*What is expected*: The copy should hold exactly the lines below from the one that contains "Bądź bezpośrednio wchodząc" through the one that contains "# Chrome Extension Starter Kit" and nothing else, so no pictures.

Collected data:
=-=-=
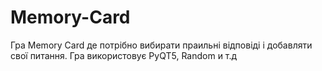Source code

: # Memory-Card
Гра Memory Card де потрібно вибирати праильні відповіді і добавляти свої питання.
Гра використовує PyQT5, Random и т.д
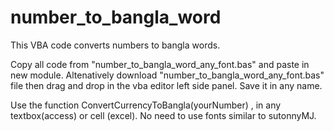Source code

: # number_to_bangla_word
This VBA code converts numbers to bangla words.

Copy all code from "number_to_bangla_word_any_font.bas"  and paste in new module.
Altenatively download "number_to_bangla_word_any_font.bas" file then drag and drop in the vba editor left side panel. Save it in any name.


Use the function ConvertCurrencyToBangla(yourNumber) , in any textbox(access) or cell (excel). No need to use fonts similar to sutonnyMJ.
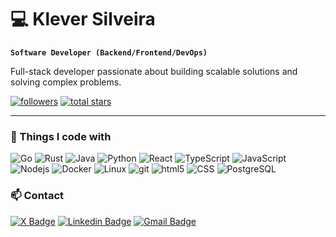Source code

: # 💻 Klever Silveira

**`Software Developer (Backend/Frontend/DevOps)`**

Full-stack developer passionate about building scalable solutions and solving complex problems.

   <p align="left">
      <a href="https://github.com/klevercorrea?tab=followers">
         <img alt="followers" title="Follow me on Github" src="https://custom-icon-badges.demolab.com/github/followers/klevercorrea?color=236ad3&labelColor=1155ba&style=for-the-badge&logo=person-add&label=Follow&logoColor=white"/></a>
      <a href="https://github.com/klevercorrea?tab=repositories&sort=stargazers">
         <img alt="total stars" title="Total stars on GitHub" src="https://custom-icon-badges.demolab.com/github/stars/klevercorrea?color=55960c&style=for-the-badge&labelColor=488207&logo=star"/></a>
   </p>

---

### 🧰 Things I code with

<p>
  <img alt="Go" src="https://img.shields.io/badge/-Go-00ADD8?style=flat-square&logo=go&logoColor=white" />
  <img alt="Rust" src="https://img.shields.io/badge/-Rust-000000?style=flat-square&logo=rust&logoColor=white" />
  <img alt="Java" src="https://img.shields.io/badge/-Java-ED8B00?style=flat-square&logo=openjdk&logoColor=white" />
  <img alt="Python" src="https://img.shields.io/badge/-Python-3776AB?style=flat-square&logo=python&logoColor=white" />
  <img alt="React" src="https://img.shields.io/badge/-React-45b8d8?style=flat-square&logo=react&logoColor=white" />
  <img alt="TypeScript" src="https://img.shields.io/badge/-TypeScript-007ACC?style=flat-square&logo=typescript&logoColor=white" />
  <img alt="JavaScript" src="https://img.shields.io/badge/-JavaScript-F7DF1E?style=flat-square&logo=javascript&logoColor=black" />
  <img alt="Nodejs" src="https://img.shields.io/badge/-Nodejs-43853d?style=flat-square&logo=Node.js&logoColor=white" />
  <img alt="Docker" src="https://img.shields.io/badge/-Docker-46a2f1?style=flat-square&logo=docker&logoColor=white" />
  <img alt="Linux" src="https://img.shields.io/badge/-Linux-FCC624?style=flat-square&logo=linux&logoColor=black" />
  <img alt="git" src="https://img.shields.io/badge/-Git-F05032?style=flat-square&logo=git&logoColor=white" />
  <img alt="html5" src="https://img.shields.io/badge/-HTML5-E34F26?style=flat-square&logo=html5&logoColor=white" />
  <img alt="CSS" src="https://img.shields.io/badge/-CSS3-1572B6?style=flat-square&logo=css3&logoColor=white" />
  <img alt="PostgreSQL" src="https://img.shields.io/badge/-PostgreSQL-336791?style=flat-square&logo=postgresql&logoColor=white" />
</p>

### 📫 Contact

[![X Badge](https://img.shields.io/badge/-@klevercsilveira-00875f?style=flat-square&labelColor=00875f&logo=x&logoColor=white&link=https://x.com/klevercsilveira)](https://x.com/klevercsilveira) 
[![Linkedin Badge](https://img.shields.io/badge/-Klever%20Silveira-00875f?style=flat-square&logo=Linkedin&logoColor=white&link=https://www.linkedin.com/in/klevercsilveira/)](https://www.linkedin.com/in/klevercsilveira/) 
[![Gmail Badge](https://img.shields.io/badge/-klevercorrea@icloud.com-00875f?style=flat-square&logo=gmail&logoColor=white&link=mailto:klevercorrea@icloud.com)](mailto:klevercorrea@icloud.com)

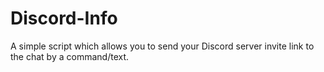 # Discord-Info

A simple script which allows you to send your Discord server invite link to the chat by a command/text.
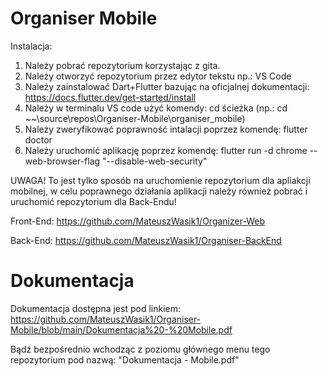 # Organiser Mobile

Instalacja:

1. Należy pobrać repozytorium korzystając z gita.
2. Należy otworzyć repozytorium przez edytor tekstu np.: VS Code
3. Należy zainstalować Dart+Flutter bazując na oficjalnej dokumentacji: https://docs.flutter.dev/get-started/install
4. Należy w terminalu VS code użyć komendy: cd ścieżka (np.: cd ~~\source\repos\Organiser-Mobile\organiser_mobile)
5. Należy zweryfikować poprawność intalacji poprzez komendę: flutter doctor
6. Należy uruchomić aplikację poprzez komendę: flutter run -d chrome --web-browser-flag "--disable-web-security"

UWAGA! 
To jest tylko sposób na uruchomienie repozytorium dla apliakcji mobilnej, w celu poprawnego działania aplikacji należy również pobrać i uruchomić repozytorium dla Back-Endu!

Front-End: 
https://github.com/MateuszWasik1/Organizer-Web

Back-End: 
https://github.com/MateuszWasik1/Organiser-BackEnd

# Dokumentacja 

Dokumentacja dostępna jest pod linkiem: 
https://github.com/MateuszWasik1/Organiser-Mobile/blob/main/Dokumentacja%20-%20Mobile.pdf

Bądź bezpośrednio wchodząc z poziomu głównego menu tego repozytorium pod nazwą: "Dokumentacja - Mobile.pdf" 
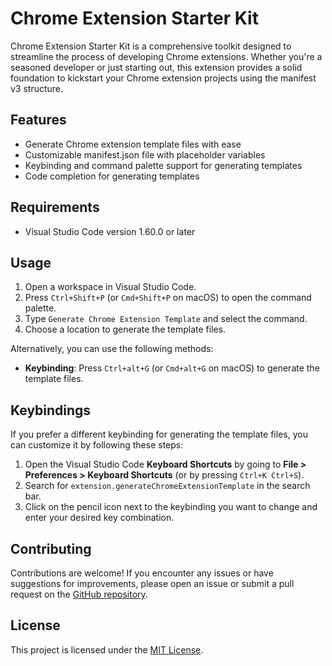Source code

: # Chrome Extension Starter Kit

Chrome Extension Starter Kit is a comprehensive toolkit designed to streamline the process of developing Chrome extensions. Whether you're a seasoned developer or just starting out, this extension provides a solid foundation to kickstart your Chrome extension projects using the manifest v3 structure.

## Features

- Generate Chrome extension template files with ease
- Customizable manifest.json file with placeholder variables
- Keybinding and command palette support for generating templates
- Code completion for generating templates

## Requirements

- Visual Studio Code version 1.60.0 or later

## Usage

1. Open a workspace in Visual Studio Code.
2. Press `Ctrl+Shift+P` (or `Cmd+Shift+P` on macOS) to open the command palette.
3. Type `Generate Chrome Extension Template` and select the command.
4. Choose a location to generate the template files.

Alternatively, you can use the following methods:

- **Keybinding**: Press `Ctrl+alt+G` (or `Cmd+alt+G` on macOS) to generate the template files.

## Keybindings

If you prefer a different keybinding for generating the template files, you can customize it by following these steps:

1. Open the Visual Studio Code **Keyboard Shortcuts** by going to **File > Preferences > Keyboard Shortcuts** (or by pressing `Ctrl+K Ctrl+S`).
2. Search for `extension.generateChromeExtensionTemplate` in the search bar.
3. Click on the pencil icon next to the keybinding you want to change and enter your desired key combination.

## Contributing

Contributions are welcome! If you encounter any issues or have suggestions for improvements, please open an issue or submit a pull request on the [GitHub repository](https://github.com/Phantasm0009/Chrome-Extension-Starter-Kit).

## License

This project is licensed under the [MIT License](LICENSE).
=-=-=
*Answer for this exercise*:
Bądź bezpośrednio wchodząc z poziomu głównego menu tego repozytorium pod nazwą: "Dokumentacja - Mobile.pdf" 
Source code

: # Chrome Extension Starter Kit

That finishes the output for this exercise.